**Problem requirements**
Take the data below and filter it for lines containing the word "item"; show each line found.

[Saved entries]

::::::

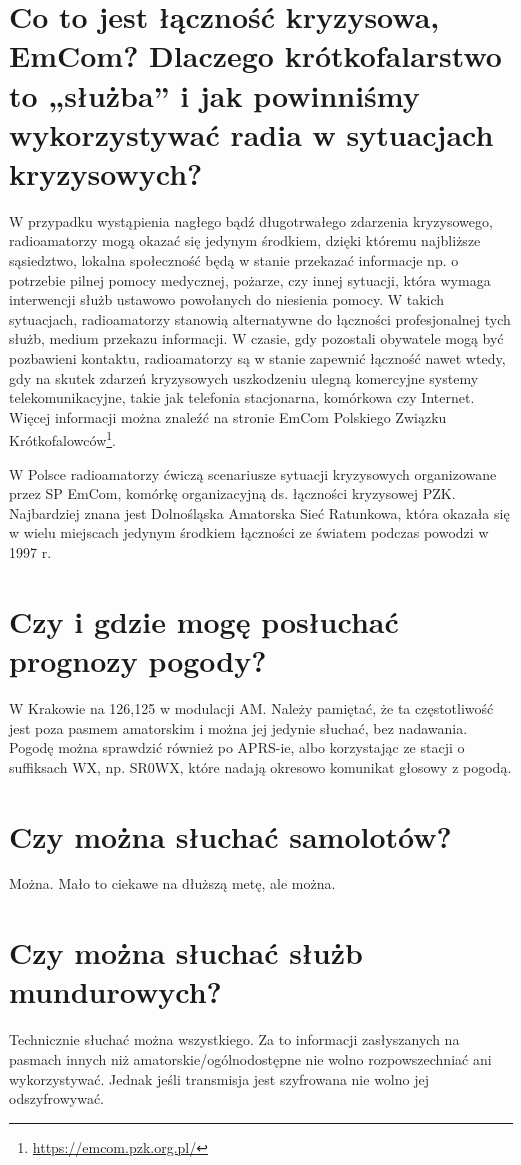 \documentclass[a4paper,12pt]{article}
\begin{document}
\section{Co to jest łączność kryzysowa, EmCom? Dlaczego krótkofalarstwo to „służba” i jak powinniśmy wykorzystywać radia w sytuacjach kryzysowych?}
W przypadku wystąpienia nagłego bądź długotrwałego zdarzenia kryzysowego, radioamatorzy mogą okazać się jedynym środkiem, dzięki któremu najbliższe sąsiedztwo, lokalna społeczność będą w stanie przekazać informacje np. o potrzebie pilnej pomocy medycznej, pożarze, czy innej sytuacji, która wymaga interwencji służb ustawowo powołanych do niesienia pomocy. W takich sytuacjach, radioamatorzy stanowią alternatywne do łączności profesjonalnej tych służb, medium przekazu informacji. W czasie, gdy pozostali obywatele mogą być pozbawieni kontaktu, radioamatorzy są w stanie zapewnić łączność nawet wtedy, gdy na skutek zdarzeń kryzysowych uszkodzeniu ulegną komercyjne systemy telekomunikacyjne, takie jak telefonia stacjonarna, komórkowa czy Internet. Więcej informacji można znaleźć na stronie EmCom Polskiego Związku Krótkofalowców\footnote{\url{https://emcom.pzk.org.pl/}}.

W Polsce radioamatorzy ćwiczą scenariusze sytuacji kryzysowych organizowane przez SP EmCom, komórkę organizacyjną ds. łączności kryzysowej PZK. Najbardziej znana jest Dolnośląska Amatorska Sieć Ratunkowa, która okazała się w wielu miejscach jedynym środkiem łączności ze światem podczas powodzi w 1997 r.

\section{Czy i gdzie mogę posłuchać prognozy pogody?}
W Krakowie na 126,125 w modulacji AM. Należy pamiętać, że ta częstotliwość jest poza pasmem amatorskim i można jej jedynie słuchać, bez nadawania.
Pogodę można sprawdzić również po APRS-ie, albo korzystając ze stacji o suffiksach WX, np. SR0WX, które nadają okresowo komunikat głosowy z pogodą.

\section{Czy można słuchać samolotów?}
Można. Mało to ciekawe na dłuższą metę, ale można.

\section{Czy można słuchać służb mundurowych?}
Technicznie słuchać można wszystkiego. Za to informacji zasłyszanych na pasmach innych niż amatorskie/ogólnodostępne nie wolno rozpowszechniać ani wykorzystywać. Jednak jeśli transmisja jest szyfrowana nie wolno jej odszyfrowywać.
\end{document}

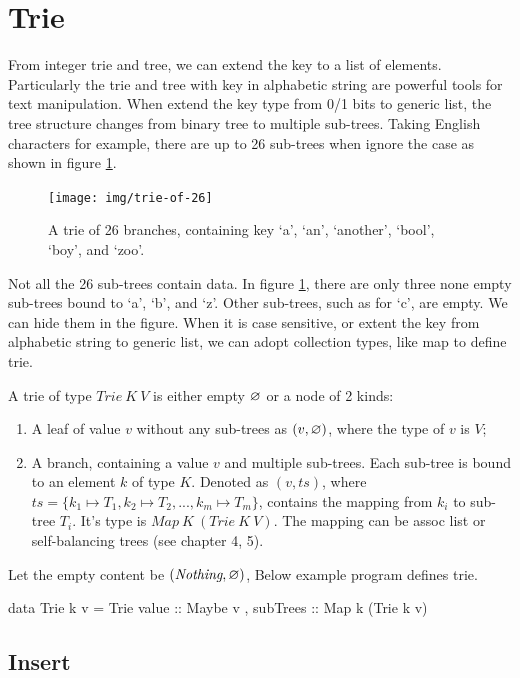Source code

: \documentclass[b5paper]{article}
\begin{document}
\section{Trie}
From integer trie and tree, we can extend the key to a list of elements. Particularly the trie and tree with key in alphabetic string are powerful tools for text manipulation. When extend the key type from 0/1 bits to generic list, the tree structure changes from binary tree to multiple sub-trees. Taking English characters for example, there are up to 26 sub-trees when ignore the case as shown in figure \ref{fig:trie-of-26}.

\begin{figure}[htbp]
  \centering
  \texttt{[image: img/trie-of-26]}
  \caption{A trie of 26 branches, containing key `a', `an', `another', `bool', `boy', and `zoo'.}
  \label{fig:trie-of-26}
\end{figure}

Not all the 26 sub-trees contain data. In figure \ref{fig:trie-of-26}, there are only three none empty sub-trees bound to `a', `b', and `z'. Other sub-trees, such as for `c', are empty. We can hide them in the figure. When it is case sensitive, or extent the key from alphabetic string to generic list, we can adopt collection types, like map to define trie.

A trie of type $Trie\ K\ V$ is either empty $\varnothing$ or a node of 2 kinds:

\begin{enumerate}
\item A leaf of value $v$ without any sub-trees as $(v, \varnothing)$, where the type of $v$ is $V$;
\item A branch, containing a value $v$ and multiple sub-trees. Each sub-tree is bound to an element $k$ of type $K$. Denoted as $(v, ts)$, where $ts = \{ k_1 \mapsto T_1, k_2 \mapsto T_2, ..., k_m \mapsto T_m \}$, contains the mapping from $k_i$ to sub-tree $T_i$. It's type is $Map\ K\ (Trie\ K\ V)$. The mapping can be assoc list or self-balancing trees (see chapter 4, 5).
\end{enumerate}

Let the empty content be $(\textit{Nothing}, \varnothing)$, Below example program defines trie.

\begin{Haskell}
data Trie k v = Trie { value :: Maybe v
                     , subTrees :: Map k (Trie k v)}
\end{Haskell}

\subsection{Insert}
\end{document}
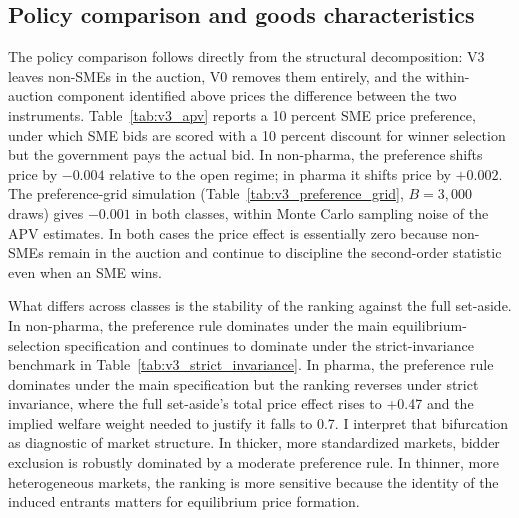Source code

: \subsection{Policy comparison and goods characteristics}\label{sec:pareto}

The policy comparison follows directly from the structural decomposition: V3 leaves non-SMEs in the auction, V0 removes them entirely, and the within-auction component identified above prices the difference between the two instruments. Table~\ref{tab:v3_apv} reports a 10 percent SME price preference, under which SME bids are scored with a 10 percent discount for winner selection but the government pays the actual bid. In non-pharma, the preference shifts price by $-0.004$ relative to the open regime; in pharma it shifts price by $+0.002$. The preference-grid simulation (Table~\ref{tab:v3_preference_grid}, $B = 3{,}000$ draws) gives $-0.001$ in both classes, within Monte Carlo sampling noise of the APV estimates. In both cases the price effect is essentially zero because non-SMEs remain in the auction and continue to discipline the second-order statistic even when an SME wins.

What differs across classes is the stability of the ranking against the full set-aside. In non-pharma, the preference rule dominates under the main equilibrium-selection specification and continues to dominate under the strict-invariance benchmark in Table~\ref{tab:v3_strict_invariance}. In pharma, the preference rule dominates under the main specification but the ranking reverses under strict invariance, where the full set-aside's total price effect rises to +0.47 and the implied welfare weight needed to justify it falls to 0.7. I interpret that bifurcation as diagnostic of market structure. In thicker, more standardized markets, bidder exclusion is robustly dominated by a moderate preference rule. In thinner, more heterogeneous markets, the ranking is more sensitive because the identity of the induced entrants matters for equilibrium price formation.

::::::

**Solution for this task**
\item A leaf of value $v$ without any sub-trees as $(v, \varnothing)$, where the type of $v$ is $V$;
\item A branch, containing a value $v$ and multiple sub-trees. Each sub-tree is bound to an element $k$ of type $K$. Denoted as $(v, ts)$, where $ts = \{ k_1 \mapsto T_1, k_2 \mapsto T_2, ..., k_m \mapsto T_m \}$, contains the mapping from $k_i$ to sub-tree $T_i$. It's type is $Map\ K\ (Trie\ K\ V)$. The mapping can be assoc list or self-balancing trees (see chapter 4, 5).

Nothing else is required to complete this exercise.